Incongruities at program results

[dukelheit]

Hello, im using SNPmatch in a VCF file where i have 7 replicates of 3 different plants (21 samples in total), i made the database with them and then i splitted in 21 separated VCFs to run the program with each one, but when i ran the program 21 times and made a heatmap to see the "probability of match" results, i see incongruents.

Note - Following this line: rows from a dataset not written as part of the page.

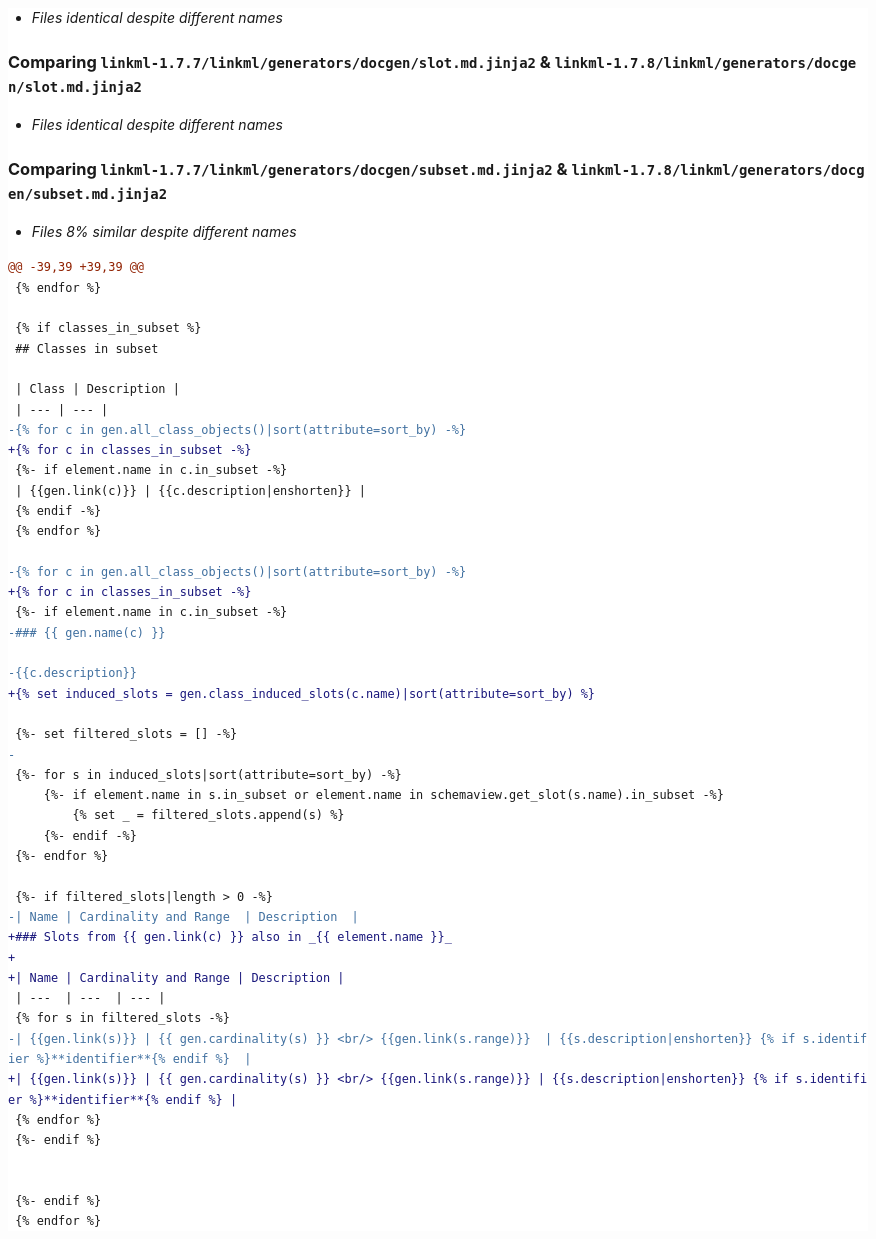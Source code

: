  * *Files identical despite different names*

### Comparing `linkml-1.7.7/linkml/generators/docgen/slot.md.jinja2` & `linkml-1.7.8/linkml/generators/docgen/slot.md.jinja2`

 * *Files identical despite different names*

### Comparing `linkml-1.7.7/linkml/generators/docgen/subset.md.jinja2` & `linkml-1.7.8/linkml/generators/docgen/subset.md.jinja2`

 * *Files 8% similar despite different names*

```diff
@@ -39,39 +39,39 @@
 {% endfor %}
 
 {% if classes_in_subset %}
 ## Classes in subset
 
 | Class | Description |
 | --- | --- |
-{% for c in gen.all_class_objects()|sort(attribute=sort_by) -%}
+{% for c in classes_in_subset -%}
 {%- if element.name in c.in_subset -%}
 | {{gen.link(c)}} | {{c.description|enshorten}} |
 {% endif -%}
 {% endfor %}
 
-{% for c in gen.all_class_objects()|sort(attribute=sort_by) -%}
+{% for c in classes_in_subset -%}
 {%- if element.name in c.in_subset -%}
-### {{ gen.name(c) }}
 
-{{c.description}}
+{% set induced_slots = gen.class_induced_slots(c.name)|sort(attribute=sort_by) %}
 
 {%- set filtered_slots = [] -%}
-
 {%- for s in induced_slots|sort(attribute=sort_by) -%}
     {%- if element.name in s.in_subset or element.name in schemaview.get_slot(s.name).in_subset -%}
         {% set _ = filtered_slots.append(s) %}
     {%- endif -%}
 {%- endfor %}
 
 {%- if filtered_slots|length > 0 -%}
-| Name | Cardinality and Range  | Description  |
+### Slots from {{ gen.link(c) }} also in _{{ element.name }}_
+
+| Name | Cardinality and Range | Description |
 | ---  | ---  | --- |
 {% for s in filtered_slots -%}
-| {{gen.link(s)}} | {{ gen.cardinality(s) }} <br/> {{gen.link(s.range)}}  | {{s.description|enshorten}} {% if s.identifier %}**identifier**{% endif %}  |
+| {{gen.link(s)}} | {{ gen.cardinality(s) }} <br/> {{gen.link(s.range)}} | {{s.description|enshorten}} {% if s.identifier %}**identifier**{% endif %} |
 {% endfor %}
 {%- endif %}
 
 
 {%- endif %}
 {% endfor %}
```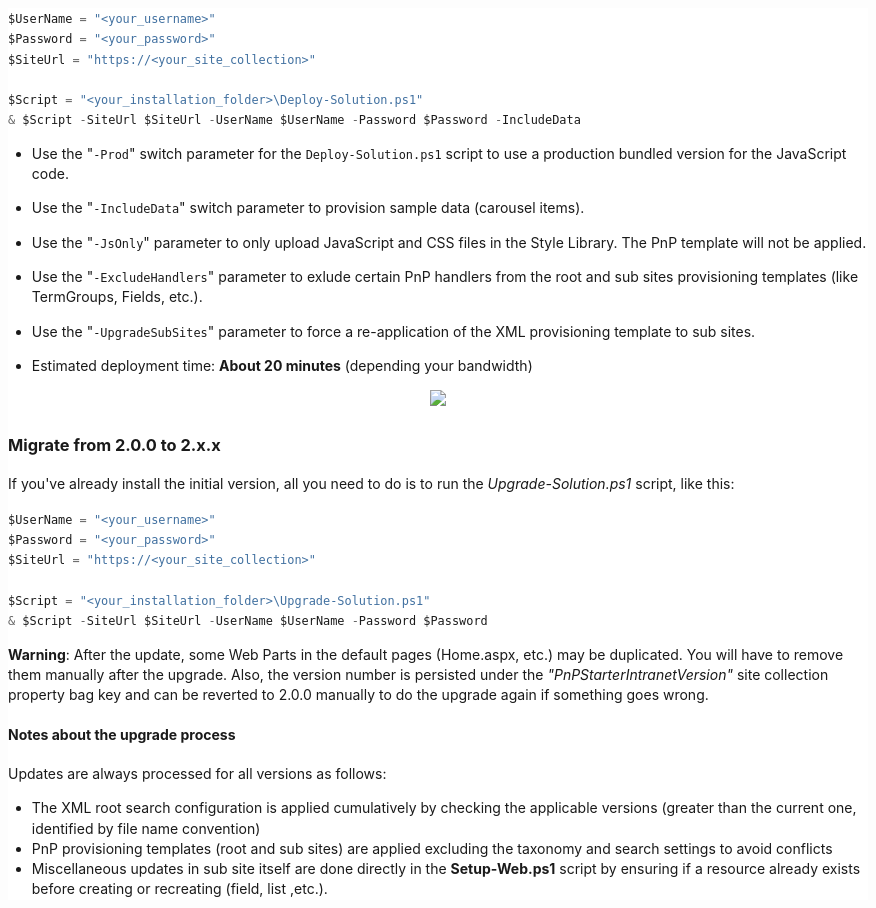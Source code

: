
 ```csharp
$UserName = "<your_username>"
$Password = "<your_password>"
$SiteUrl = "https://<your_site_collection>"

$Script = "<your_installation_folder>\Deploy-Solution.ps1" 
& $Script -SiteUrl $SiteUrl -UserName $UserName -Password $Password -IncludeData

```
- Use the "`-Prod`" switch parameter for the `Deploy-Solution.ps1` script to use a production bundled version for the JavaScript code.
- Use the "`-IncludeData`" switch parameter to provision sample data (carousel items).
- Use the "`-JsOnly`" parameter to only upload JavaScript and CSS files in the Style Library. The PnP template will not be applied.
- Use the "`-ExcludeHandlers`" parameter to exlude certain PnP handlers from the root and sub sites provisioning templates (like TermGroups, Fields, etc.).
- Use the "`-UpgradeSubSites`" parameter to force a re-application of the XML provisioning template to sub sites. 

- Estimated deployment time: **About 20 minutes** (depending your bandwidth)

<p align="center">
  <img width="400" src="./images/deploy.png"/>
</p>

### Migrate from 2.0.0 to 2.x.x ###

If you've already install the initial version, all you need to do is to run the *Upgrade-Solution.ps1* script, like this:

```csharp
$UserName = "<your_username>"
$Password = "<your_password>"
$SiteUrl = "https://<your_site_collection>"

$Script = "<your_installation_folder>\Upgrade-Solution.ps1" 
& $Script -SiteUrl $SiteUrl -UserName $UserName -Password $Password

```

**Warning**: After the update, some Web Parts in the default pages (Home.aspx, etc.) may be duplicated. You will have to remove them manually after the upgrade. Also, the version number is persisted under the *"PnPStarterIntranetVersion"* site collection property bag key and can be reverted to 2.0.0 manually to do the upgrade again if something goes wrong.

#### Notes about the upgrade process ####

Updates are always processed for all versions as follows:
- The XML root search configuration is applied cumulatively by checking the applicable versions (greater than the current one, identified by file name convention)
- PnP provisioning templates (root and sub sites) are applied excluding the taxonomy and search settings to avoid conflicts
- Miscellaneous updates in sub site itself are done directly in the **Setup-Web.ps1** script by ensuring if a resource already exists before creating or recreating (field, list ,etc.).
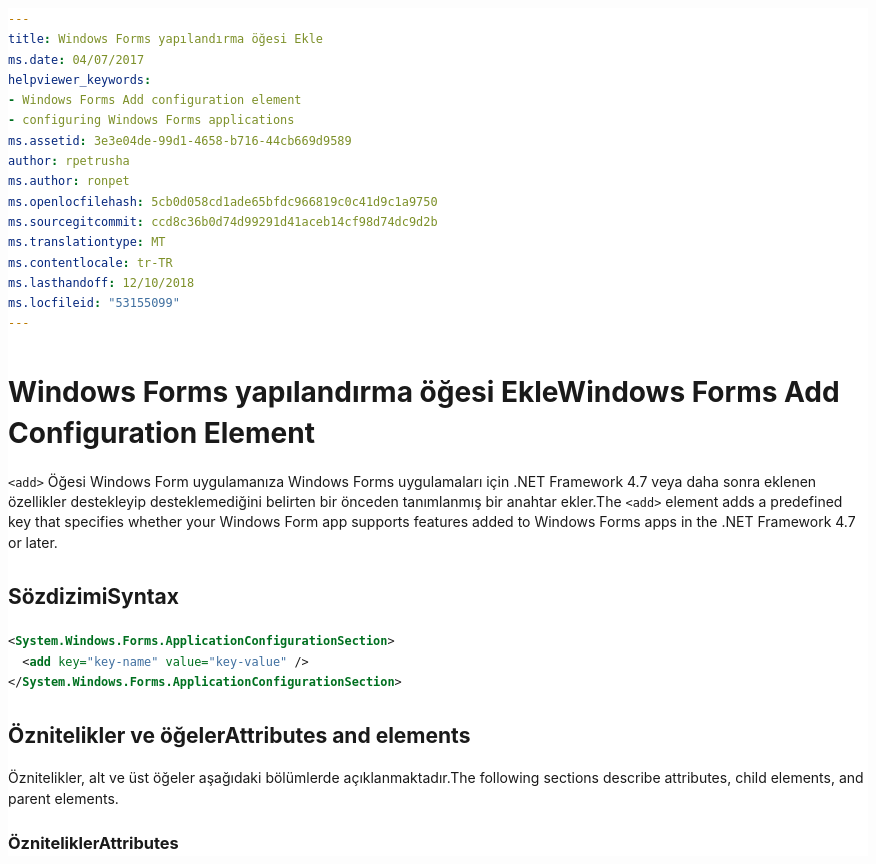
 ```yaml
---
title: Windows Forms yapılandırma öğesi Ekle
ms.date: 04/07/2017
helpviewer_keywords:
- Windows Forms Add configuration element
- configuring Windows Forms applications
ms.assetid: 3e3e04de-99d1-4658-b716-44cb669d9589
author: rpetrusha
ms.author: ronpet
ms.openlocfilehash: 5cb0d058cd1ade65bfdc966819c0c41d9c1a9750
ms.sourcegitcommit: ccd8c36b0d74d99291d41aceb14cf98d74dc9d2b
ms.translationtype: MT
ms.contentlocale: tr-TR
ms.lasthandoff: 12/10/2018
ms.locfileid: "53155099"
---
```

# <a name="windows-forms-add-configuration-element"></a><span data-ttu-id="2e7ee-102">Windows Forms yapılandırma öğesi Ekle</span><span class="sxs-lookup"><span data-stu-id="2e7ee-102">Windows Forms Add Configuration Element</span></span>

<span data-ttu-id="2e7ee-103">`<add>` Öğesi Windows Form uygulamanıza Windows Forms uygulamaları için .NET Framework 4.7 veya daha sonra eklenen özellikler destekleyip desteklemediğini belirten bir önceden tanımlanmış bir anahtar ekler.</span><span class="sxs-lookup"><span data-stu-id="2e7ee-103">The `<add>` element adds a predefined key that specifies whether your Windows Form app supports features added to Windows Forms apps in the .NET Framework 4.7 or later.</span></span>

## <a name="syntax"></a><span data-ttu-id="2e7ee-104">Sözdizimi</span><span class="sxs-lookup"><span data-stu-id="2e7ee-104">Syntax</span></span>

```xml
<System.Windows.Forms.ApplicationConfigurationSection>
  <add key="key-name" value="key-value" />
</System.Windows.Forms.ApplicationConfigurationSection>
```

## <a name="attributes-and-elements"></a><span data-ttu-id="2e7ee-105">Öznitelikler ve öğeler</span><span class="sxs-lookup"><span data-stu-id="2e7ee-105">Attributes and elements</span></span>

<span data-ttu-id="2e7ee-106">Öznitelikler, alt ve üst öğeler aşağıdaki bölümlerde açıklanmaktadır.</span><span class="sxs-lookup"><span data-stu-id="2e7ee-106">The following sections describe attributes, child elements, and parent elements.</span></span>

### <a name="attributes"></a><span data-ttu-id="2e7ee-107">Öznitelikler</span><span class="sxs-lookup"><span data-stu-id="2e7ee-107">Attributes</span></span>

For example, see the subsets RGS vs REED, subset 1 is showing more simmilarities than subset 2, how must i interpret this?

[rbpisupati]

Hi @dukelheit! can you please explain a bit more on what functions are you using? does you VCF file only contains biallelic sites? are you using any other filtering while generating VCF?

[dukelheit]

Hi again.
Sure, here i'll let the code which i has used to process my vcf:

"FILTER THE VCF (BIALLELIC INCLUSIVE)
bcftools view -i 'INFO/MQ>40 && INFO/FS<60 && INFO/QD>2 && INFO/SOR<3.0 && INFO/MQRankSum>-12.5 && INFO/ReadPosRankSum>-8.0 && %QUAL>=30' --max-alleles 2 --exclude-types indels -Ov named.vcf.gz > named.vcf

"SPLIT THE VCF FILE"
for sample in bcftools query -l named.vcf; do java -jar /home/franco/BinsPortables/gatk-4.1.5.0/gatk-package-4.1.5.0-local.jar SelectVariants -V named.vcf -O ${sample}.vcf -sn $sample; done

"MAKE THE DATABASE"
snpmatch makedb -i named.vcf -o DBs/db

"RUN SNPmatch"
for sample in $(ls | grep .vcf$); do snpmatch inbred -d DBs/db.hdf5 -e DBs/db.acc.hdf5 -i $sample -o Op/output_snpmatch_${sample}; done

Finally i just plot the 21 x 21 "probability of match" results
Thanks in advance
Franco

[rbpisupati]

Thank you! I still do not see why you couldn't see why you are seeing such results. We use the same functions to identify identical strains if any within our datasets. I am not sure if this is a bug in the program, or with data you are using.